Uma das maiores dificuldades encontradas pela comunidade do loteamento é o transporte e a falta de estrutura nas ruas. De acordo com a presidente da Amob, os ônibus da Visate passam apenas na rua principal do bairro, o que torna o acesso difícil aos moradores, principalmente para idosos, crianças e deficientes físicos, que precisam subir e descer morros íngremes para chegar até a parada do ônibus.
Mãe de quatro filhos, Shirlei Conceição Mota conta que o caminho para que os filhos possam ir até a escola é difícil e eles, muitas vezes, já caíram e se machucaram em função da precariedade das vias. Ela conta que, com um bebê de colo e mais três crianças, já perdeu a conta de quantas vezes as crianças foram para a escola molhadas depois de caírem no trajeto de casa até a parada do transporte escolar.

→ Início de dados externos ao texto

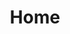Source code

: ---
layout: home
title: Home
# Hero section
hero:
  name: Faith Forged Studios
  text: A faith based software development studio
  image:
    src: /Logo_NoBubs.png
    alt: Faith Forged Studios
  tagline: Where Faith Inspires Code
  # actions:
  #   - theme: brand
  #     text: Get Started
  #     link: /getstarted
  #   - theme: alt
  #     text: View on GitHub
  #     link: https://github.com/AndrewR3K/vitepress-boilerplate

# Features section
features:
  - icon: ⛪
    title: Inspired by Faith, Powered by Creativity
    details: Combining our Christian values with unparalleled creativity to deliver impactful solutions that make a difference.
  - icon: ⚡️
    title: Innovative Web Solutions
    details: Crafting cutting-edge web applications that redefine digital experiences and drive success for businesses.
  - icon: 🛠️
    title: Your Partner in Digital Transformation
    details: From concept to execution, we're committed to empowering businesses with tailor-made web solutions that inspire, engage, and elevate.

# Meta property
head:
  - - meta
    - property: og:type
      content: website
  - - meta
    - property: og:title
      content: Faith Forged Studios
  - - meta
    - property: og:image
      content: https://faithforgedstudios.com/Logo_NoBubs.png
  - - meta
    - name: title
      content: Faith Forged Studos
  - - meta
    - name: twitter:card
      content: https://faithforgedstudios.com/Logo_NoBubs.png
  - - link
    - rel: icon
      type: image/png
      href: https://faithforgedstudios.com/Logo_NoBubs.png
---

— Eu moro em cima do morro e, quando chove, meus filhos não têm onde se abrigar para esperar o transporte escolar. As crianças vão para a escola embarradas, sujas... Aqui no bairro não tem escola, então eles vão na escola de Ana Rech ou no Parada Cristal. Aqui não tem lazer para eles, não tem um parquinho, uma quadra, nada — desabafa.
Histórico complexo
A situação complicada do Recanto das Cascatas começou por volta de 2009. Isso porque o loteamento era de propriedade do Banrisul que, em 1991, concedeu um financiamento para um antigo clube esportivo de Caxias do Sul, entidade atualmente extinta. Para conceder o empréstimo, o clube deu de garantia a área onde está hoje assentado o loteamento. Motivado pelo não pagamento da dívida, o Banrisul arrematou a área de 17,5 hectares em 27 de setembro de 2009, conforme consta no Registro de Imóveis da 2ª Zona de Caxias.
Desde que a propriedade nos limites da represa do Faxinal foi arrematada pela instituição financeira, posseiros tomaram conta do local e difundiram a informação de que eram os verdadeiros donos. Em seguida, repartiram os lotes e venderam a preços baixos. Na época, havia 30 casas no local.
Em 2012, o Banrisul tentou leiloar a propriedade por R$ 544 mil. Não houve interessados. Sem opção, em 2015 o banco abriu ação para reivindicar a área. Para evitar prejuízos às famílias que compraram os lotes, o advogado Rodrigo Balen abriu processo em maio de 2018 para exigir indenização aos moradores. A intenção era tentar um acordo com o banco. Em 2020, segundo o advogado Rodrigo Balen, ficou acordado entre Banrisul, Ministério Público (MP) e moradores que a área seria repassada para uma associação de residentes, que ficaria responsável pela regularização.
— O processo de regularização já está aberto na prefeitura. Já fizemos a topografia do bairro e a Regularização Fundiária Urbana (Reurb) já está em uma fase bastante avançada. Estamos entregando para a prefeitura tudo que é necessário para fazer o Reurb. Esse é um processo complexo — diz.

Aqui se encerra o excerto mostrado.